Hargeisa's prime “tourist attraction” is the war memorial commemorating the dead of the siege from the Somali government during the civil war before 1991. Rather than going for the boring statue of a soldier or a similar option which would have been explored in many countries, the memorial takes the form of a large plinth on top of which is a MiG jet of the Somali air force which was shot down during the war! It's fun, although it can't capture your attention more than the time it takes to look at the plane, take a picture of it, and look at it again. We then continued wandering the dusty streets looking for other strange stuff of which we found a little, notably an ice-cream truck and the independence memorial, a very large hand holding a map of the country.

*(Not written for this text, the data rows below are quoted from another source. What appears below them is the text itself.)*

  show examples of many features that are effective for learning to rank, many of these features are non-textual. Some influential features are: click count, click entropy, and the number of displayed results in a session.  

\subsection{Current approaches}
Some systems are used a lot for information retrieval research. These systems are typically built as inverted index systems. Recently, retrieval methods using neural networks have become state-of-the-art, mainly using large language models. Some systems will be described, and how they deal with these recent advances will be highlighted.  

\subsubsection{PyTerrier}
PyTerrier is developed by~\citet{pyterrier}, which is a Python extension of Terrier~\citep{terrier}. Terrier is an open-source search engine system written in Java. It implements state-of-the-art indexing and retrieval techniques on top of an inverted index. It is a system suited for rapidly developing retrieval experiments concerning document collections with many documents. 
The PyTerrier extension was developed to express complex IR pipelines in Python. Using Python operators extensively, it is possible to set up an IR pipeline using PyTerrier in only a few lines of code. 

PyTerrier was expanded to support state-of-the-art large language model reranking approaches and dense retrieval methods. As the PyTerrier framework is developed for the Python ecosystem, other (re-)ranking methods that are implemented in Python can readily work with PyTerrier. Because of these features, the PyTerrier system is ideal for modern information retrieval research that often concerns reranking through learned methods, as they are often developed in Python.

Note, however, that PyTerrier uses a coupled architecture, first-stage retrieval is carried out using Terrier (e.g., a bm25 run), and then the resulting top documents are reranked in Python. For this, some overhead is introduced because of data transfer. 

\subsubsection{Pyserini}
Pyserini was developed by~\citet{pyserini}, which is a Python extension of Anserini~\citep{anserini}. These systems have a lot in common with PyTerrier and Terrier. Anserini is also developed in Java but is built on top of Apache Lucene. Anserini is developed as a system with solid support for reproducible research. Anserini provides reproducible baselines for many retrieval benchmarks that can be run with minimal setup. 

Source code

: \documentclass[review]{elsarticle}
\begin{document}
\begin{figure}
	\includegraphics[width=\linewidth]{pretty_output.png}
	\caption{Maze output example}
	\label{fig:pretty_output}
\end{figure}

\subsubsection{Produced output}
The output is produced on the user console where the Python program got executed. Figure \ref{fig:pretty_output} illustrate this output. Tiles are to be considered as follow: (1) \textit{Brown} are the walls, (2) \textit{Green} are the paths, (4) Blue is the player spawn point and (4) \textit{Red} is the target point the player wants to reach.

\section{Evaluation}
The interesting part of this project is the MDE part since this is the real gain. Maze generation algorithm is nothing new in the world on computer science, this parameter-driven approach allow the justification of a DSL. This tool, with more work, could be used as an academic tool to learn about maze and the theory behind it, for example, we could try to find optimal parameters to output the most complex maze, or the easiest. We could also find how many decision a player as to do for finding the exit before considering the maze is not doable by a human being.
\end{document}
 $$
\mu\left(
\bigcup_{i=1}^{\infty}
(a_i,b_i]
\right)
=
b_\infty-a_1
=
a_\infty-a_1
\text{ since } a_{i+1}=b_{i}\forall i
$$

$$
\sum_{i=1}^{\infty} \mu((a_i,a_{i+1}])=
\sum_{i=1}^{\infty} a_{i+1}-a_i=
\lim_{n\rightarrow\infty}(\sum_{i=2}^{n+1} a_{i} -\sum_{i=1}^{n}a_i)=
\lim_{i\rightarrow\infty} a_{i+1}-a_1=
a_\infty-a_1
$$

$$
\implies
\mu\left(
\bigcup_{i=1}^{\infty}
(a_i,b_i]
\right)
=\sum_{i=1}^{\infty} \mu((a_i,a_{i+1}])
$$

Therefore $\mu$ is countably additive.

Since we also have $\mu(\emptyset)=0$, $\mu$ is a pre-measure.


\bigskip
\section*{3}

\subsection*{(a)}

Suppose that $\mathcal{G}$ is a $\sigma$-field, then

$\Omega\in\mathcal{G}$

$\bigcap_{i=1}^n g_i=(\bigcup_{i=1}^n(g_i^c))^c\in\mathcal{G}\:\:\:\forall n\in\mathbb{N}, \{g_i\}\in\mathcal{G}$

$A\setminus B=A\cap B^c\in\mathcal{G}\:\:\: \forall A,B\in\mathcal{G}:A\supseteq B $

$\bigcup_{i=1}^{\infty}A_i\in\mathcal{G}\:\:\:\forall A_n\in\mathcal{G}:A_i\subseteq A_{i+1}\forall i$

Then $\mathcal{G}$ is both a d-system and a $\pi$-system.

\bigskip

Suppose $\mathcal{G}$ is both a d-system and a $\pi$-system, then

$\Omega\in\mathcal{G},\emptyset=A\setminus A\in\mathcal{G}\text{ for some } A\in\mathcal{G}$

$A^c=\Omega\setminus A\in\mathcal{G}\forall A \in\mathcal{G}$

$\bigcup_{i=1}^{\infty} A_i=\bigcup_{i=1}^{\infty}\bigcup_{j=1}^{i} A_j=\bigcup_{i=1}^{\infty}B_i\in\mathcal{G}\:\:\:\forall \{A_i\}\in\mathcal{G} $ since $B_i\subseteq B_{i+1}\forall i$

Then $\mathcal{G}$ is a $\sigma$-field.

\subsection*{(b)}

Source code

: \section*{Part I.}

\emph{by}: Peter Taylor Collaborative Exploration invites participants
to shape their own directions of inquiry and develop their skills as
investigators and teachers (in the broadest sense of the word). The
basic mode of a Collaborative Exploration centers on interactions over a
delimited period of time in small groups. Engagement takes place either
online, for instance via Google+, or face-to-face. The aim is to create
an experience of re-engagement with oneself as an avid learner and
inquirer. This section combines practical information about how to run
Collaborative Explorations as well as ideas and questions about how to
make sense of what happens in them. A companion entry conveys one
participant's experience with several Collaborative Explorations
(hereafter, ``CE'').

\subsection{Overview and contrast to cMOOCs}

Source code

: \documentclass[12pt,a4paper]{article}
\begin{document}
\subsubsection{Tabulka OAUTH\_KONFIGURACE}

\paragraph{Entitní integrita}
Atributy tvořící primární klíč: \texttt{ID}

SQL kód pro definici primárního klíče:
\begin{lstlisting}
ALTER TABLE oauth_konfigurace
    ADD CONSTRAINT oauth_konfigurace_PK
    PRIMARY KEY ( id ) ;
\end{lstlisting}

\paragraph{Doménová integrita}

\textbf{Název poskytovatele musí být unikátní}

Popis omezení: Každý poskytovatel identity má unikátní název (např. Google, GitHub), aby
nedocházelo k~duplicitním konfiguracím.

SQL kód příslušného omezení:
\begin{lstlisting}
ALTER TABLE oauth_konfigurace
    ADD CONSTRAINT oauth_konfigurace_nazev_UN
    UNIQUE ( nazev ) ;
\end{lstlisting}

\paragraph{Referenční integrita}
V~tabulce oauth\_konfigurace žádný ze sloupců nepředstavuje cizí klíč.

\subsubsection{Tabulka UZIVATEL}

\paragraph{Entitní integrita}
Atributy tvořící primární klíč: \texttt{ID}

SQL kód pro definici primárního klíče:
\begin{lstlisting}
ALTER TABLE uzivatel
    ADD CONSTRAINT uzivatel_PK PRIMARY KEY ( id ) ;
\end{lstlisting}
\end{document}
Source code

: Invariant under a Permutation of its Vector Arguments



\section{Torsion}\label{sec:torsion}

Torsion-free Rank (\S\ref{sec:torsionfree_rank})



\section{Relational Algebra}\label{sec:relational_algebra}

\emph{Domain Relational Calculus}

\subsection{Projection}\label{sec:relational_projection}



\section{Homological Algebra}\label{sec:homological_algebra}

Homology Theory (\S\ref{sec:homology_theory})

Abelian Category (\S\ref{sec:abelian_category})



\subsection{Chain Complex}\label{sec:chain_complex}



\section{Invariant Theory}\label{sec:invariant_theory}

The independence monument, where Somalilanders hint that they could do with a hand on this issue


Airplane!


Somalilanders themselves are very friendly although, unlike the Sudanese, they are also very outgoing and eager to engage us in conversation. We've had a few fun conversations too, most notably in a shop where we went to buy Coke :


Man: Where are you from?
M: Finland
Man: Ah! There are many Finnish Somalis here. The leader of the opposition is a Finn... The chairman of the Parliament is also a Finn. You should go to meet him, he will be very happy to see you!
T: I'm not sure he would have time to see us though, I suppose he is a very busy man!
Man: Don't worry! Just go to the Parliament tomorrow, and ask who is the chairman. I'm sure he will be happy to see you.

..and also in the Immigration Department of the Foreign Ministry.


Man: I have a wife and 14 children! But now I want another wife. I would like an Italian wife.
T: And is your wife happy about that?
Man: Ahh yes, she is very very happy! (looking at T's picture) Is this your picture?
T: Yes it is. Not a very good one but it's still me.
Man: Yes you are right, you are not very photogenic. (looks at M's picture) But you are very beautiful! Would you like to be my wife?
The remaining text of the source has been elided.